The final two properties in this list are not essential but are convenient in many situations and are normally found in B tree implementations.

Screenshot illustrates an abstract 4-5-6-7-8 tree, which generalizes the 2-3-4 tree that we considered in . The generalization is straightforward: 4-nodes have three keys and four links, 5-nodes have four keys and five links, and so forth, with one link for each possible interval between keys. To search, we start at the root and move from one node to the next by finding the proper interval for the search key in the current node and then exiting through the corresponding link to get to the next node. We terminate the search with a search hit if we find the search key in any node that we touch; we terminate with a search miss if we reach the bottom of the tree without a hit. As with top-down 2-3-4 trees, we can insert a new key at the bottom of the tree after a search if, on the way down the tree, we split nodes that are full: If the root is an 8-node, we split it into a 2-node connected to two 4-nodes; then, any time we see a k-node attached to an 8-node, we replace it by a (k + 1)-node attached to two 4-nodes. This policy guarantees that we have room to insert the new node when we reach the bottom.

##### Screenshot A 4-5-6-7-8 tree

This figure depicts a generalization of 2-3-4 trees built from nodes with 4 through 8 links (and 3 through 7 keys, respectively). As with 2-3-4 trees, we keep the height constant by splitting 8-nodes when encountering them, with either a top-down or a bottom-up insertion algorithm. For example, to insert another J into this tree, we would first split the 8-node into two 4-nodes, then insert the M into the root, converting it into a 6-node. When the root splits, we have no choice but to create a new root that is a 2-node, so the root node is excused from the constraint that nodes must have at least four links.

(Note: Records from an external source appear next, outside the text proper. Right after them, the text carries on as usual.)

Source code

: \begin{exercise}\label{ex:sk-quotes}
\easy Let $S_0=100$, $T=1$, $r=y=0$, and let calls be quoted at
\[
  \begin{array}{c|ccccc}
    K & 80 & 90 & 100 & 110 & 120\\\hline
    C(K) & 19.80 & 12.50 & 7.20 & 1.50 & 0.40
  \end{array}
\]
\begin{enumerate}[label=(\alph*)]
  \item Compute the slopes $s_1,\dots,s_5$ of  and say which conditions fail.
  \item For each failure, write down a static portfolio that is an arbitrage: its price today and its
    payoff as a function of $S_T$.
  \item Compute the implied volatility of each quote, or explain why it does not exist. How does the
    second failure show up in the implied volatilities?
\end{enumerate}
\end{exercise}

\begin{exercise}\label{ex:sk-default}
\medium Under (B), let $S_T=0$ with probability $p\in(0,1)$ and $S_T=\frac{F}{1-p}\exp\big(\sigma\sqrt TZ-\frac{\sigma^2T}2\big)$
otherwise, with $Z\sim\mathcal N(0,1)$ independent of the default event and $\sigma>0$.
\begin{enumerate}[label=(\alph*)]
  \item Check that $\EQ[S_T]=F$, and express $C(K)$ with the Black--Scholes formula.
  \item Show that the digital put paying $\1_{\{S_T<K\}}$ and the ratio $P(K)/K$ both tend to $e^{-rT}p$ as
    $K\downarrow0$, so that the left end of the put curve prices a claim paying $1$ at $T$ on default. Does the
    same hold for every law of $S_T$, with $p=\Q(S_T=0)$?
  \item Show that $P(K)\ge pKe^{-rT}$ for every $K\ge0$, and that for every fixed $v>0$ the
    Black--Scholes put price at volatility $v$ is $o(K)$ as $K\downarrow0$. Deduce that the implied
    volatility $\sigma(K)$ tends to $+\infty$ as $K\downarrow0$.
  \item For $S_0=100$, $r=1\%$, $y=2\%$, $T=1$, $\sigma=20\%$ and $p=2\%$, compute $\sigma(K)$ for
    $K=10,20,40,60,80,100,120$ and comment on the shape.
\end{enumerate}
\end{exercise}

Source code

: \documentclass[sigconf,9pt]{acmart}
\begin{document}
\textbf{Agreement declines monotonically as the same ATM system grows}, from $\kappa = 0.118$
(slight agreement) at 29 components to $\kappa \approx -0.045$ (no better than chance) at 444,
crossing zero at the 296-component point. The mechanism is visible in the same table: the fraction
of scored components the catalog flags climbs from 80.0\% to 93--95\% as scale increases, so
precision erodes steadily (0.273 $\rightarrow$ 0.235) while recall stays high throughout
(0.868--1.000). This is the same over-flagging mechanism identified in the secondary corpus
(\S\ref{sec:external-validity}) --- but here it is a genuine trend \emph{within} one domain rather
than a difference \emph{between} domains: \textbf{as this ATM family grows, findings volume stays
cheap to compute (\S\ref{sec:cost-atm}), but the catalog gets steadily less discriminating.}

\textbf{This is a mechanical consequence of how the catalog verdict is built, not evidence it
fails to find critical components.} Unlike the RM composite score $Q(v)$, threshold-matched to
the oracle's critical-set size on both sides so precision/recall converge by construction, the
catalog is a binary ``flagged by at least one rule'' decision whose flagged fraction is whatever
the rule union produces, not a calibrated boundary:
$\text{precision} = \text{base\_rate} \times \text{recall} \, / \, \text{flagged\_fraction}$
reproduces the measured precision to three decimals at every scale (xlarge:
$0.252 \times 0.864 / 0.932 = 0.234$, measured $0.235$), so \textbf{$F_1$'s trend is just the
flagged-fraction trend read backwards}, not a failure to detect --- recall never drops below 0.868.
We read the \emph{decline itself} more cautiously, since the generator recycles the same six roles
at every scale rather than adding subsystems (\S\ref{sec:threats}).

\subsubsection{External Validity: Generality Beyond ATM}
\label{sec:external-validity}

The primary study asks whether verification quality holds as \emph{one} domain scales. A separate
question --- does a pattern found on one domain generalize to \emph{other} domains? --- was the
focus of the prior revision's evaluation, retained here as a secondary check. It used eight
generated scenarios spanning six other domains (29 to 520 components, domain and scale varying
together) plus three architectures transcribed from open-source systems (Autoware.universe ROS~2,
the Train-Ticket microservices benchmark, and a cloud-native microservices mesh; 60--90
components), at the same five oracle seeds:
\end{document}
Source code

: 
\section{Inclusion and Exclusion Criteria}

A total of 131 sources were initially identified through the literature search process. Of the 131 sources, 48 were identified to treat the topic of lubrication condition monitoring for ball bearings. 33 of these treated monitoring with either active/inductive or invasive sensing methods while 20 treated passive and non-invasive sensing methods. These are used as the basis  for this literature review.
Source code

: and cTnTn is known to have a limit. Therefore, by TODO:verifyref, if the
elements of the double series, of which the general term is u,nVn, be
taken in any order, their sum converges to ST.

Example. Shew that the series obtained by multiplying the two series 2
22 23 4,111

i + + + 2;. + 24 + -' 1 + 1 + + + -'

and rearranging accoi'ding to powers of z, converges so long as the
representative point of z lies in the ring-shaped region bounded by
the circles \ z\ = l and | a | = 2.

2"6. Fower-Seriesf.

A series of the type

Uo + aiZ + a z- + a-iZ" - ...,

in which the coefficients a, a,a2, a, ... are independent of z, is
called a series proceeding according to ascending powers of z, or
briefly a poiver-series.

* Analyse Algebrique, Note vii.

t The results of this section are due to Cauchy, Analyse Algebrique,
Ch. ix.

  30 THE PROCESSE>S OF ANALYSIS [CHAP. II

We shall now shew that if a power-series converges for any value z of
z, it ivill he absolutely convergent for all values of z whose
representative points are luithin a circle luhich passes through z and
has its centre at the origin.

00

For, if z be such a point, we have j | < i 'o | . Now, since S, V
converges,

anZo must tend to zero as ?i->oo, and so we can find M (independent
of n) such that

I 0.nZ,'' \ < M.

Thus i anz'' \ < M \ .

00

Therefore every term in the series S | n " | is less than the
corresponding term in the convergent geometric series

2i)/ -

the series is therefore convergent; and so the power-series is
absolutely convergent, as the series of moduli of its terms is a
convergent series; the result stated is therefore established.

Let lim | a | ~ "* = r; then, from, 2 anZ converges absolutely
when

Alternatively, as discussed for 2-3-4 trees in , we can split from the bottom up: We insert by searching and putting the new key in the bottom node, unless that node is a 8-node, in which case we split it into two 4-nodes and insert the middle key and the links to the two new nodes into its parent, working up the tree until encountering an ancestor that is not a 8-node.

Replacing 4 by M/2 and 8 by M in descriptions in the previous two paragraphs converts them into descriptions of search and insert for M/2-...-M trees, for any positive even integer M, even 2 (see Exercise 16.9).

Definition 16.2 A B tree of order M is a tree that either is empty or comprises k-nodes, with k - 1 keys and k links to trees representing each of the k intervals delimited by the keys, and has the following structural properties: k must be between 2 and M at the root and between M/2 and M at every other node; and all links to empty trees must be at the same distance from the root.

B tree algorithms are built upon this basic set of abstractions. As in , we have a great deal of freedom in choosing concrete representations for such trees. For example, we can use an extended red-black representation (see Exercise 13.69). For external searching, we use the even more straightforward ordered-array representation, taking M to be sufficiently large that M-nodes fill a page. The branching factor is at least M/2, so the number of probes for any search or insert is effectively constant, as discussed following Property 16.1.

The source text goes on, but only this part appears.